Data for analysis START
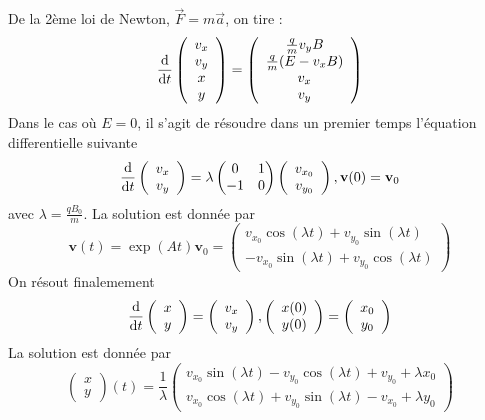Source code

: \documentclass[12pt,twoside]{article}
\def \be {\begin{equation}}
\def \ee {\end{equation}}
\def \dd  {{\rm d}}
\begin{document}
De la 2ème loi de Newton, $\vec{F}=m\vec{a}$, on tire :
\be
\frac{\dd }{\dd t} 
\left( \begin{array}{c} v_x \\ v_y \\ x \\ y \end{array} \right)
=
\left( \begin{array}{c}
   \frac{q}{m} v_y B\\ \frac{q}{m} (E-v_x B) \\ 
   v_x \\ v_y
\end{array} \right)
\ee
Dans le cas où $E=0$, il s'agit de résoudre dans un premier temps l'équation differentielle suivante 
\be
\frac{\dd }{\dd t} 
\left( \begin{array}{c} v_x \\ v_y \end{array} \right)
=
\lambda
\left( \begin{matrix}
 0 & 1 \\
 -1 & 0
\end{matrix} \right)
\left( \begin{array}{c}
   v_{x_0} \\ v_{y_0}
\end{array} \right),
\textbf{v}(0) = \textbf{v}_0
\ee
avec $\lambda=\frac{qB_0}{m}$.
La solution est donnée par 
\be
\textbf{v}(t)=\exp(At) \textbf{v}_0=
\left( \begin{array}{c}
   v_{x_0}  \cos (\lambda t) + v_{y_0} \sin (\lambda t) \\
   -v_{x_0} \sin (\lambda t) + v_{y_0} \cos (\lambda t)
\end{array} \right)
\ee
On résout finalemement 
\be
\frac{\dd }{\dd t} 
\left( \begin{array}{c} x \\ y \end{array} \right)
=
\left( \begin{array}{c} v_x \\ v_y \end{array} \right) , 
\left( \begin{array}{c} x(0) \\ y(0) \end{array} \right)
=
\left( \begin{array}{c}  x_0 \\ y_0 \end{array} \right) 
\ee
La solution est donnée par 
\be
\left( \begin{array}{c} x \\ y \end{array} \right) (t)
=
\frac{1}{\lambda} \left( \begin{array}{c}
   v_{x_0}  \sin (\lambda t) - v_{y_0} \cos (\lambda t) + v_{y_0} + \lambda x_0 \\
   v_{x_0} \cos (\lambda t) + v_{y_0} \sin (\lambda t) - v_{x_0} + \lambda y_0
\end{array} \right) 
\ee
\end{document}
Data for analysis END
# [What is required]
Your answer must be the full listing, reproduced word for word, without its pictures.

# [Reply]
Source code

: \documentclass[12pt,twoside]{article}
\def \be {\begin{equation}}
\def \ee {\end{equation}}
\def \dd  {{\rm d}}
\begin{document}
De la 2ème loi de Newton, $\vec{F}=m\vec{a}$, on tire :
\be
\frac{\dd }{\dd t} 
\left( \begin{array}{c} v_x \\ v_y \\ x \\ y \end{array} \right)
=
\left( \begin{array}{c}
   \frac{q}{m} v_y B\\ \frac{q}{m} (E-v_x B) \\ 
   v_x \\ v_y
\end{array} \right)
\ee
Dans le cas où $E=0$, il s'agit de résoudre dans un premier temps l'équation differentielle suivante 
\be
\frac{\dd }{\dd t} 
\left( \begin{array}{c} v_x \\ v_y \end{array} \right)
=
\lambda
\left( \begin{matrix}
 0 & 1 \\
 -1 & 0
\end{matrix} \right)
\left( \begin{array}{c}
   v_{x_0} \\ v_{y_0}
\end{array} \right),
\textbf{v}(0) = \textbf{v}_0
\ee
avec $\lambda=\frac{qB_0}{m}$.
La solution est donnée par 
\be
\textbf{v}(t)=\exp(At) \textbf{v}_0=
\left( \begin{array}{c}
   v_{x_0}  \cos (\lambda t) + v_{y_0} \sin (\lambda t) \\
   -v_{x_0} \sin (\lambda t) + v_{y_0} \cos (\lambda t)
\end{array} \right)
\ee
On résout finalemement 
\be
\frac{\dd }{\dd t} 
\left( \begin{array}{c} x \\ y \end{array} \right)
=
\left( \begin{array}{c} v_x \\ v_y \end{array} \right) , 
\left( \begin{array}{c} x(0) \\ y(0) \end{array} \right)
=
\left( \begin{array}{c}  x_0 \\ y_0 \end{array} \right) 
\ee
La solution est donnée par 
\be
\left( \begin{array}{c} x \\ y \end{array} \right) (t)
=
\frac{1}{\lambda} \left( \begin{array}{c}
   v_{x_0}  \sin (\lambda t) - v_{y_0} \cos (\lambda t) + v_{y_0} + \lambda x_0 \\
   v_{x_0} \cos (\lambda t) + v_{y_0} \sin (\lambda t) - v_{x_0} + \lambda y_0
\end{array} \right) 
\ee
\end{document}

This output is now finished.